[Stored data]
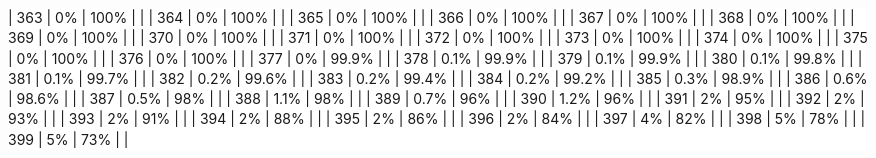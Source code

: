 | 363 | 0% | 100% |  |
| 364 | 0% | 100% |  |
| 365 | 0% | 100% |  |
| 366 | 0% | 100% |  |
| 367 | 0% | 100% |  |
| 368 | 0% | 100% |  |
| 369 | 0% | 100% |  |
| 370 | 0% | 100% |  |
| 371 | 0% | 100% |  |
| 372 | 0% | 100% |  |
| 373 | 0% | 100% |  |
| 374 | 0% | 100% |  |
| 375 | 0% | 100% |  |
| 376 | 0% | 100% |  |
| 377 | 0% | 99.9% |  |
| 378 | 0.1% | 99.9% |  |
| 379 | 0.1% | 99.9% |  |
| 380 | 0.1% | 99.8% |  |
| 381 | 0.1% | 99.7% |  |
| 382 | 0.2% | 99.6% |  |
| 383 | 0.2% | 99.4% |  |
| 384 | 0.2% | 99.2% |  |
| 385 | 0.3% | 98.9% |  |
| 386 | 0.6% | 98.6% |  |
| 387 | 0.5% | 98% |  |
| 388 | 1.1% | 98% |  |
| 389 | 0.7% | 96% |  |
| 390 | 1.2% | 96% |  |
| 391 | 2% | 95% |  |
| 392 | 2% | 93% |  |
| 393 | 2% | 91% |  |
| 394 | 2% | 88% |  |
| 395 | 2% | 86% |  |
| 396 | 2% | 84% |  |
| 397 | 4% | 82% |  |
| 398 | 5% | 78% |  |
| 399 | 5% | 73% |  |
[/Stored data]
Prompt: Pictures are not part of the copy; output everything else in the records exactly.

Output below:
Source code

: | 363 | 0% | 100% |  |
| 364 | 0% | 100% |  |
| 365 | 0% | 100% |  |
| 366 | 0% | 100% |  |
| 367 | 0% | 100% |  |
| 368 | 0% | 100% |  |
| 369 | 0% | 100% |  |
| 370 | 0% | 100% |  |
| 371 | 0% | 100% |  |
| 372 | 0% | 100% |  |
| 373 | 0% | 100% |  |
| 374 | 0% | 100% |  |
| 375 | 0% | 100% |  |
| 376 | 0% | 100% |  |
| 377 | 0% | 99.9% |  |
| 378 | 0.1% | 99.9% |  |
| 379 | 0.1% | 99.9% |  |
| 380 | 0.1% | 99.8% |  |
| 381 | 0.1% | 99.7% |  |
| 382 | 0.2% | 99.6% |  |
| 383 | 0.2% | 99.4% |  |
| 384 | 0.2% | 99.2% |  |
| 385 | 0.3% | 98.9% |  |
| 386 | 0.6% | 98.6% |  |
| 387 | 0.5% | 98% |  |
| 388 | 1.1% | 98% |  |
| 389 | 0.7% | 96% |  |
| 390 | 1.2% | 96% |  |
| 391 | 2% | 95% |  |
| 392 | 2% | 93% |  |
| 393 | 2% | 91% |  |
| 394 | 2% | 88% |  |
| 395 | 2% | 86% |  |
| 396 | 2% | 84% |  |
| 397 | 4% | 82% |  |
| 398 | 5% | 78% |  |
| 399 | 5% | 73% |  |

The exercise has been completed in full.